Faile asintió con la cabeza, si bien olía a incertidumbre.

—Lo malo es que nos pillaría en marcha, en lugar de acampados, y sería mucho más fácil emboscarnos.

—Lo sé. Por eso no debo fracasar. Tengo que lograrlo.

Ella lo abrazó, con la cabeza apoyada en el pecho. Qué olor tan maravilloso. A Faile. Ésa era para él la definición de maravilloso.

—Has dicho que es más fuerte que tú —susurró su esposa.

—En efecto.

—¿Puedo hacer algo que te ayude a enfrentarte a él? —preguntó en voz queda.

—Si los proteges mientras estoy ausente, será una gran ayuda.

—¿Y qué pasa si te mata estando allí?

Perrin no contestó.

—¿No hay otra forma de hacerlo? —preguntó Faile.

La apartó un poco para mirarla.

—Faile, estoy bastante seguro de que él es lord Luc. Huelen diferente, pero también hay algo similar en ambos. Y, cuando herí a Verdugo en el Sueño del Lobo, Luc tenía la misma herida.

—¿Y se supone que eso me ayudará a sentirme mejor? —inquirió ella, que torció el gesto.

—Todo está volviendo al punto de partida. Acabamos con Malden y nos encontramos a tiro de piedra de los soldados Capas Blancas que quedan, con Byar y Bornhald entre ellos. Verdugo aparece de nuevo en el Sueño del Lobo. El hombre del que te hablé, Noam, el que estaba encerrado en una jaula, ¿recuerdas dónde lo encontré?

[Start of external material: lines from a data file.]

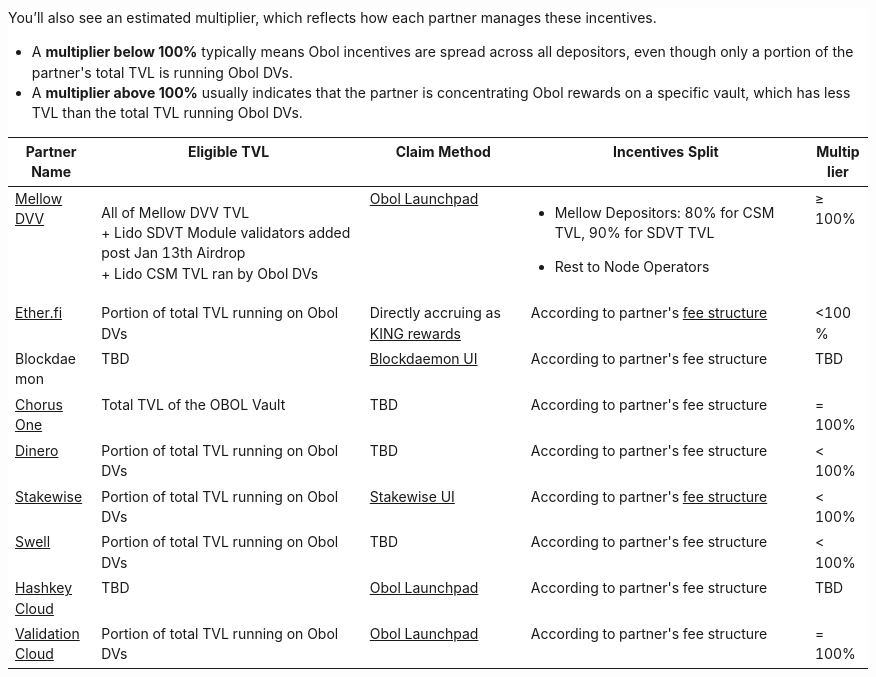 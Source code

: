 You’ll also see an estimated multiplier, which reflects how each partner manages these incentives.

* A **multiplier below 100%** typically means Obol incentives are spread across all depositors, even though only a portion of the partner's total TVL is running Obol DVs.
* A **multiplier above 100%** usually indicates that the partner is concentrating Obol rewards on a specific vault, which has less TVL than the total TVL running Obol DVs.

| Partner Name                                                     | Eligible TVL                                                                                                                 | Claim Method                                                                                       | Incentives Split                                                                                                    | Multiplier |
| ---------------------------------------------------------------- | ---------------------------------------------------------------------------------------------------------------------------- | -------------------------------------------------------------------------------------------------- | ------------------------------------------------------------------------------------------------------------------- | ---------- |
| [Mellow DVV](https://app.mellow.finance/vaults/ethereum-dvsteth) | <p>All of Mellow DVV TVL <br>+ Lido SDVT Module validators added post Jan 13th Airdrop<br>+ Lido CSM TVL ran by Obol DVs</p> | [Obol Launchpad](https://launchpad.obol.org/)                                                      | <ul><li>Mellow Depositors: 80% for CSM TVL, 90% for SDVT TVL</li></ul><ul><li>Rest to Node Operators</li></ul>      | ≥ 100%     |
| [Ether.fi](https://app.ether.fi/weeth)                           | Portion of total TVL running on Obol DVs                                                                                     | Directly accruing as [KING rewards](https://etherfi.gitbook.io/etherfi/king-protocol-formerly-lrt) | According to partner's [fee structure](https://etherfi.gitbook.io/etherfi/ether.fi-whitepaper/ether.fi-staking)     | <100%      |
| Blockdaemon                                                      | TBD                                                                                                                          | [Blockdaemon UI](https://www.blockdaemon.com/)                                                     | According to partner's fee structure                                                                                | TBD        |
| [Chorus One](https://opus.chorus.one/pool/stake/)                | Total TVL of the OBOL Vault                                                                                                  | TBD                                                                                                | According to partner's fee structure                                                                                | = 100%     |
| [Dinero](https://dinero.xyz/pxeth/deposit)                       | Portion of total TVL running on Obol DVs                                                                                     | TBD                                                                                                | According to partner's fee structure                                                                                | < 100%     |
| [Stakewise](https://app.stakewise.io/)                           | Portion of total TVL running on Obol DVs                                                                                     | [Stakewise UI](https://app.stakewise.io/)                                                          | According to partner's [fee structure](https://docs.stakewise.io/protocol-overview-in-depth/fees#vault-staking-fee) | < 100%     |
| [Swell](https://app.swellnetwork.io/stake/rsweth)                | Portion of total TVL running on Obol DVs                                                                                     | TBD                                                                                                | According to partner's fee structure                                                                                | < 100%     |
| [Hashkey Cloud](https://www.hashkey.cloud/)                      | TBD                                                                                                                          | [Obol Launchpad](https://launchpad.obol.org/)                                                      | According to partner's fee structure                                                                                | TBD        |
| [Validation Cloud](https://www.validationcloud.io/)              | Portion of total TVL running on Obol DVs                                                                                     | [Obol Launchpad](https://launchpad.obol.org/)                                                      | According to partner's fee structure                                                                                | = 100%     |

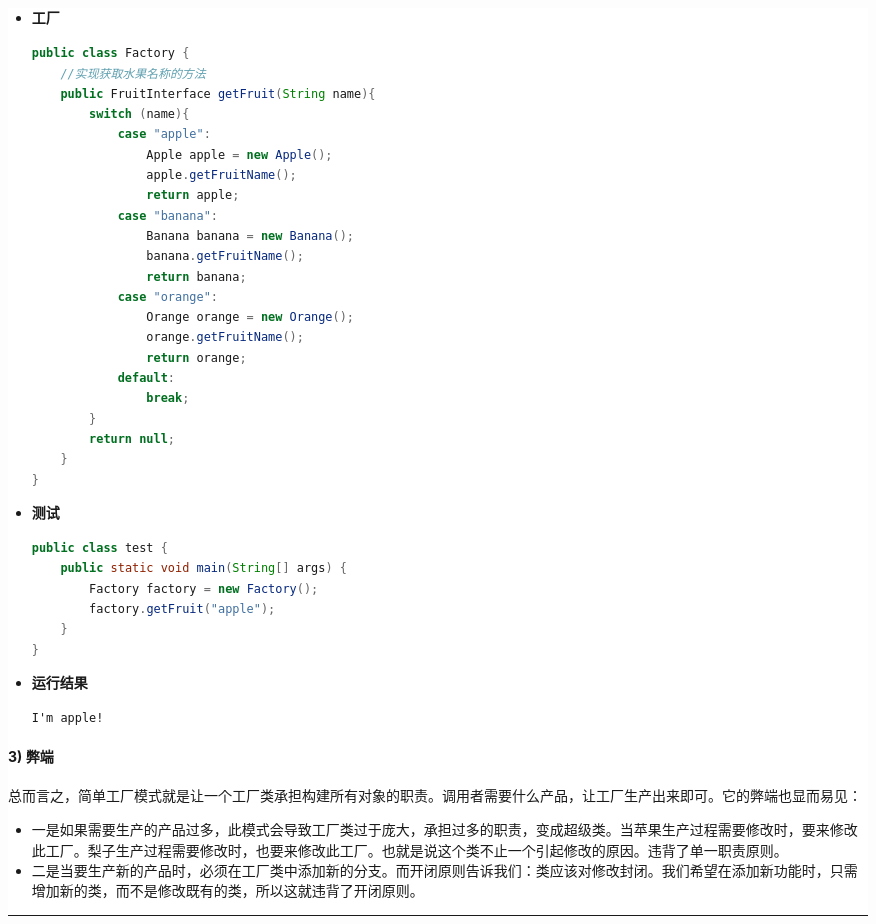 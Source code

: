 - **工厂**

  ```java
  public class Factory {
      //实现获取水果名称的方法
      public FruitInterface getFruit(String name){
          switch (name){
              case "apple":
                  Apple apple = new Apple();
                  apple.getFruitName();
                  return apple;
              case "banana":
                  Banana banana = new Banana();
                  banana.getFruitName();
                  return banana;
              case "orange":
                  Orange orange = new Orange();
                  orange.getFruitName();
                  return orange;
              default:
                  break;
          }
          return null;
      }
  }
  ```

- **测试**

  ```java
  public class test {
      public static void main(String[] args) {
          Factory factory = new Factory();
          factory.getFruit("apple");
      }
  }
  ```

- **运行结果**

  ```
  I'm apple!
  ```

  

#### 3) 弊端

总而言之，简单工厂模式就是让一个工厂类承担构建所有对象的职责。调用者需要什么产品，让工厂生产出来即可。它的弊端也显而易见：

- 一是如果需要生产的产品过多，此模式会导致工厂类过于庞大，承担过多的职责，变成超级类。当苹果生产过程需要修改时，要来修改此工厂。梨子生产过程需要修改时，也要来修改此工厂。也就是说这个类不止一个引起修改的原因。违背了单一职责原则。
- 二是当要生产新的产品时，必须在工厂类中添加新的分支。而开闭原则告诉我们：类应该对修改封闭。我们希望在添加新功能时，只需增加新的类，而不是修改既有的类，所以这就违背了开闭原则。

---


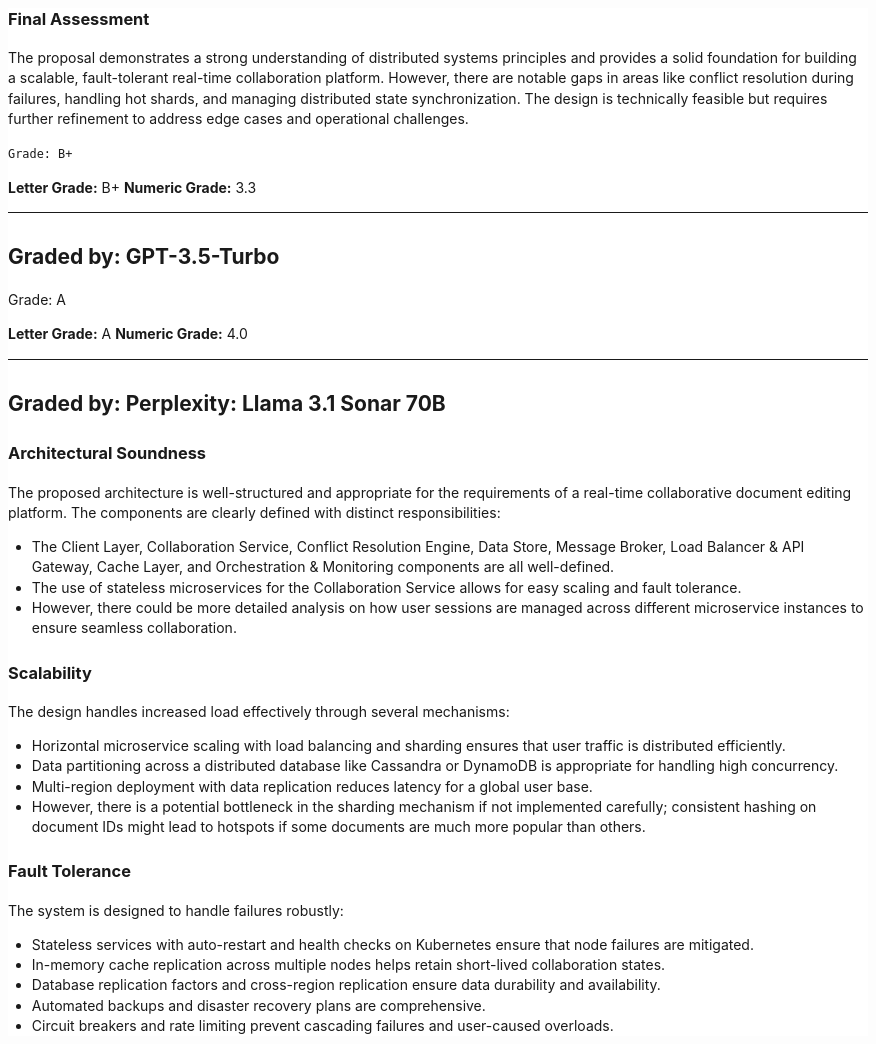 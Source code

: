 
### Final Assessment

The proposal demonstrates a strong understanding of distributed systems principles and provides a solid foundation for building a scalable, fault-tolerant real-time collaboration platform. However, there are notable gaps in areas like conflict resolution during failures, handling hot shards, and managing distributed state synchronization. The design is technically feasible but requires further refinement to address edge cases and operational challenges.

```
Grade: B+
```

**Letter Grade:** B+
**Numeric Grade:** 3.3

---

## Graded by: GPT-3.5-Turbo

Grade: A

**Letter Grade:** A
**Numeric Grade:** 4.0

---

## Graded by: Perplexity: Llama 3.1 Sonar 70B

### Architectural Soundness
The proposed architecture is well-structured and appropriate for the requirements of a real-time collaborative document editing platform. The components are clearly defined with distinct responsibilities:
- The Client Layer, Collaboration Service, Conflict Resolution Engine, Data Store, Message Broker, Load Balancer & API Gateway, Cache Layer, and Orchestration & Monitoring components are all well-defined.
- The use of stateless microservices for the Collaboration Service allows for easy scaling and fault tolerance.
- However, there could be more detailed analysis on how user sessions are managed across different microservice instances to ensure seamless collaboration.

### Scalability
The design handles increased load effectively through several mechanisms:
- Horizontal microservice scaling with load balancing and sharding ensures that user traffic is distributed efficiently.
- Data partitioning across a distributed database like Cassandra or DynamoDB is appropriate for handling high concurrency.
- Multi-region deployment with data replication reduces latency for a global user base.
- However, there is a potential bottleneck in the sharding mechanism if not implemented carefully; consistent hashing on document IDs might lead to hotspots if some documents are much more popular than others.

### Fault Tolerance
The system is designed to handle failures robustly:
- Stateless services with auto-restart and health checks on Kubernetes ensure that node failures are mitigated.
- In-memory cache replication across multiple nodes helps retain short-lived collaboration states.
- Database replication factors and cross-region replication ensure data durability and availability.
- Automated backups and disaster recovery plans are comprehensive.
- Circuit breakers and rate limiting prevent cascading failures and user-caused overloads.
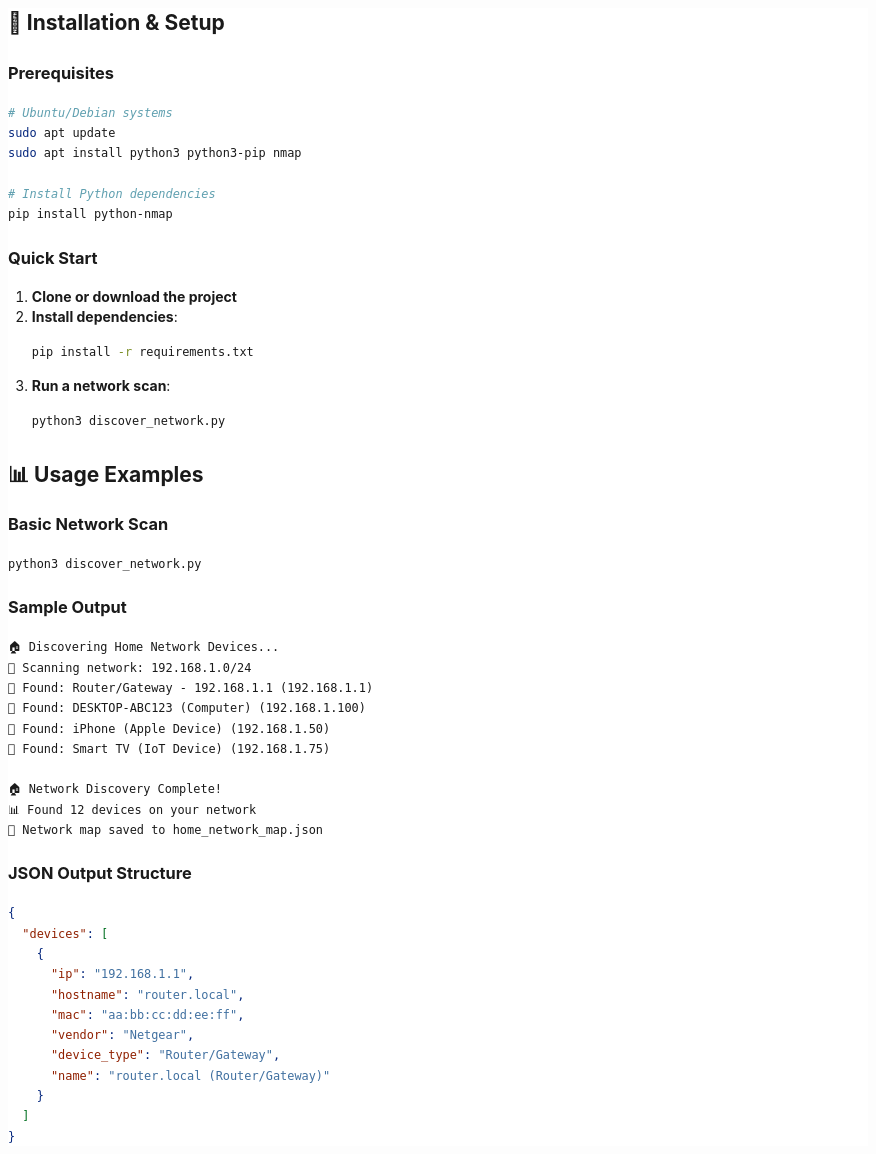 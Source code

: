 ## 🔧 Installation & Setup

### Prerequisites
```bash
# Ubuntu/Debian systems
sudo apt update
sudo apt install python3 python3-pip nmap

# Install Python dependencies
pip install python-nmap
```

### Quick Start
1. **Clone or download the project**
2. **Install dependencies**:
   ```bash
   pip install -r requirements.txt
   ```
3. **Run a network scan**:
   ```bash
   python3 discover_network.py
   ```

## 📊 Usage Examples

### Basic Network Scan
```bash
python3 discover_network.py
```

### Sample Output
```
🏠 Discovering Home Network Devices...
📡 Scanning network: 192.168.1.0/24
📱 Found: Router/Gateway - 192.168.1.1 (192.168.1.1)
📱 Found: DESKTOP-ABC123 (Computer) (192.168.1.100)
📱 Found: iPhone (Apple Device) (192.168.1.50)
📱 Found: Smart TV (IoT Device) (192.168.1.75)

🏠 Network Discovery Complete!
📊 Found 12 devices on your network
💾 Network map saved to home_network_map.json
```

### JSON Output Structure
```json
{
  "devices": [
    {
      "ip": "192.168.1.1",
      "hostname": "router.local",
      "mac": "aa:bb:cc:dd:ee:ff",
      "vendor": "Netgear",
      "device_type": "Router/Gateway",
      "name": "router.local (Router/Gateway)"
    }
  ]
}
```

—Me contaste que ibais siguiendo la pista a Rand. A través de…

—Ghealdan —acabó Perrin por ella—. Ocurrió a menos de una semana de viaje a caballo desde aquí.

—Una extraña coincidencia, pero…

—No existen las coincidencias, Faile. Conmigo no. Estoy aquí por una razón, y él está aquí por una razón. He de afrontar este asunto.

Ella asintió con la cabeza; Perrin le soltó la mano y se encaminó hacia la tienda. Para que entrara en el Sueño del Lobo, las Sabias le habían dado una infusión que lo haría dormir.

Había llegado el momento.


—¿Por qué lo habéis dejado marchar? —espetó Byar.

El hombre apretaba la empuñadura de la espada con tanta fuerza que tenía los nudillos blancos. El aire le agitaba la capa, que ondeaba a su espalda. Él, Bornhald y Galad caminaban por el centro de su campamento.

—Hice lo correcto —repuso Galad.

—¡Dejarlo libre no era lo correcto! —argumentó Byar—. No creeréis que va a…

—Hijo Byar —lo interrumpió Galad sin alzar la voz—. Tu actitud empieza a rayar en la insubordinación y eso me preocupa. A ti también debería preocuparte.

Byar cerró la boca y no dijo nada más, aunque Galad se daba cuenta de que le costaba trabajo y tenía que morderse la lengua para no hablar.

Detrás de Byar, Bornhald caminaba en silencio con aspecto de estar muy alterado.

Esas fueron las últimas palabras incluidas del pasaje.